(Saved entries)
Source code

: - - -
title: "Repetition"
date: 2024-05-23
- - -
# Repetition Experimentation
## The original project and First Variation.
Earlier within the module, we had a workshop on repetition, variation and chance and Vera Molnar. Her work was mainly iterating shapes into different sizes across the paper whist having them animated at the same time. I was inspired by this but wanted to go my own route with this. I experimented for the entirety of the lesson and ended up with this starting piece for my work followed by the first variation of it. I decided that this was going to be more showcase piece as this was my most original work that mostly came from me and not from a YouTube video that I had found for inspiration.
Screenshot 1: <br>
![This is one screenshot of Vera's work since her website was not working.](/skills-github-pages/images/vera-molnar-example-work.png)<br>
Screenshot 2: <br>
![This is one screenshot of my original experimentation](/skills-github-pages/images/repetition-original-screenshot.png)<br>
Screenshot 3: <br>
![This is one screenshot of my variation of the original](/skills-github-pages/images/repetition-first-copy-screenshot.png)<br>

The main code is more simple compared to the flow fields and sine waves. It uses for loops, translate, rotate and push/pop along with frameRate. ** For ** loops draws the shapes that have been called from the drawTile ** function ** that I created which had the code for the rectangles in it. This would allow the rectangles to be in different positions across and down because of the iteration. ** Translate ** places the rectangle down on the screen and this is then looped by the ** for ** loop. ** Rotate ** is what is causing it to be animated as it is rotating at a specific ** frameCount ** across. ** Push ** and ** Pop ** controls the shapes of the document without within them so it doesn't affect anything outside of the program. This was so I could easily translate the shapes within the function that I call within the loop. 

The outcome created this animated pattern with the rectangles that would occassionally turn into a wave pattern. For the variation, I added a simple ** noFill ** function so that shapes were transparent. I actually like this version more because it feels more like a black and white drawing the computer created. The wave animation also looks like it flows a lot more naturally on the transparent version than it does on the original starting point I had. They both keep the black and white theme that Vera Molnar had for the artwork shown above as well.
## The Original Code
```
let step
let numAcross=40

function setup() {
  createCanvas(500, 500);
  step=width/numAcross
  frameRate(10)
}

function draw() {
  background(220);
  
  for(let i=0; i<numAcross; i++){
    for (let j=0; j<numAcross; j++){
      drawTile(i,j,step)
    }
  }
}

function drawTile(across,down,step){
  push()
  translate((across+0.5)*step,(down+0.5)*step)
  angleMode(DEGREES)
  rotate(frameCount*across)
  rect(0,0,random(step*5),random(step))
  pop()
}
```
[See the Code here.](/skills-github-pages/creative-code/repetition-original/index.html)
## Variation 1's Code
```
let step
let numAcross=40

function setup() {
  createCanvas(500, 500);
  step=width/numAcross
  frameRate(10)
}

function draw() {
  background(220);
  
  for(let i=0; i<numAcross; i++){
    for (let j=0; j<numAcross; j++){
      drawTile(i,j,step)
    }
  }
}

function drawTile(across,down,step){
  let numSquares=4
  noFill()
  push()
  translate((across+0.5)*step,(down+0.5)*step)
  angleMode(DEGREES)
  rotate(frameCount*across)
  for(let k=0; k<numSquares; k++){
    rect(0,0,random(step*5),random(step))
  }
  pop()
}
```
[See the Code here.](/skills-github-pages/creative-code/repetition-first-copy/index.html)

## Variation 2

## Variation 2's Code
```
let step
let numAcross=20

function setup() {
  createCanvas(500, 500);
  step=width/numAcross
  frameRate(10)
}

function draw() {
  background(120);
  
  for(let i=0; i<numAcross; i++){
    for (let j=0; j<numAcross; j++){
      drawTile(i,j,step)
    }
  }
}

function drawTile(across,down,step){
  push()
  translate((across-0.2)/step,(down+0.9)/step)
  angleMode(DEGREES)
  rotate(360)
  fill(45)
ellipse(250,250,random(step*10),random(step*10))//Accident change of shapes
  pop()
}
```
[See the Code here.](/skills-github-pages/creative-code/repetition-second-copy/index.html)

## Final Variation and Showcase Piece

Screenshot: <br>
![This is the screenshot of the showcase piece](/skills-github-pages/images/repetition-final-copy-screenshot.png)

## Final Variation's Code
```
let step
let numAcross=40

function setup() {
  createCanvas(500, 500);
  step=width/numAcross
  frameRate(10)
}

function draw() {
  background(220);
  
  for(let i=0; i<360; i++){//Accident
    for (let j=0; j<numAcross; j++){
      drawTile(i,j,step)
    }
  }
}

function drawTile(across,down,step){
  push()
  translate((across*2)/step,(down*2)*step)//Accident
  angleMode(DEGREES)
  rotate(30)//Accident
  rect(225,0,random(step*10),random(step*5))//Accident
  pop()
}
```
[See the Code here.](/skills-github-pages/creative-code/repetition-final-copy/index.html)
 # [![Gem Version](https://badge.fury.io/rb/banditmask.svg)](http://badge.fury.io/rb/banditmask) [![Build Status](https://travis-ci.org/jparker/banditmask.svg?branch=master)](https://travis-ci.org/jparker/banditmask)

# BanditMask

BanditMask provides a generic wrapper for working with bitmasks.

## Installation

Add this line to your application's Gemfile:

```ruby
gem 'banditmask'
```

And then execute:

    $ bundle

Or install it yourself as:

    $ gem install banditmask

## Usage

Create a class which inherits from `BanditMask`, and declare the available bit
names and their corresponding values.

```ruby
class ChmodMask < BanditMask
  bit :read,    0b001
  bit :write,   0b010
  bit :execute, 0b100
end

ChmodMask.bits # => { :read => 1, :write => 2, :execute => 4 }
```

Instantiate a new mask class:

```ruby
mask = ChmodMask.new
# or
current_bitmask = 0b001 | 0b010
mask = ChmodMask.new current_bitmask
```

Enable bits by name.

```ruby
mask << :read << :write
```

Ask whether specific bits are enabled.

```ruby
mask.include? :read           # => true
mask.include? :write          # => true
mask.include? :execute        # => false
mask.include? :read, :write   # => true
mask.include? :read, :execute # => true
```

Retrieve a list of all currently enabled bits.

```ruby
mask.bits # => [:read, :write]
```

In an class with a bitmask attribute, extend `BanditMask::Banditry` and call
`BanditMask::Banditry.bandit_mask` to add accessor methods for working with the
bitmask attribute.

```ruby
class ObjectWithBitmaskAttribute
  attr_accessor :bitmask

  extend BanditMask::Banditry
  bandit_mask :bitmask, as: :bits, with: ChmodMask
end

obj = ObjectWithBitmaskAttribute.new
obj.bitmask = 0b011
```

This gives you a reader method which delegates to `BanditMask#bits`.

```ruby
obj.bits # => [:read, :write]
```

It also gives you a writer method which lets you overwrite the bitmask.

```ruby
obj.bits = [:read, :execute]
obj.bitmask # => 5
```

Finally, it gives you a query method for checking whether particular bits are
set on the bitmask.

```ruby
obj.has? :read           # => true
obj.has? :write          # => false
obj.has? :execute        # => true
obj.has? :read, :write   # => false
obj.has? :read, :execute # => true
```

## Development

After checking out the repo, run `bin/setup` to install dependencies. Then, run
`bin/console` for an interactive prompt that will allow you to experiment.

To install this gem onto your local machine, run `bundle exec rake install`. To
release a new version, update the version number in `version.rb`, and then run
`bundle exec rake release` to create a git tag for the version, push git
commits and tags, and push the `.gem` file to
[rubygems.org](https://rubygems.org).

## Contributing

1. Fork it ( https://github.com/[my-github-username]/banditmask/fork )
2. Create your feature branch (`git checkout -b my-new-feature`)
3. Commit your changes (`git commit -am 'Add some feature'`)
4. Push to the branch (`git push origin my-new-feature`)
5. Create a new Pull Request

◆ **What is needed**: All lines with the word "here" must be located in the data and copied.

◆ **Reply to the task**:
[See the Code here.](/skills-github-pages/creative-code/repetition-original/index.html)
[See the Code here.](/skills-github-pages/creative-code/repetition-first-copy/index.html)
[See the Code here.](/skills-github-pages/creative-code/repetition-second-copy/index.html)
[See the Code here.](/skills-github-pages/creative-code/repetition-final-copy/index.html)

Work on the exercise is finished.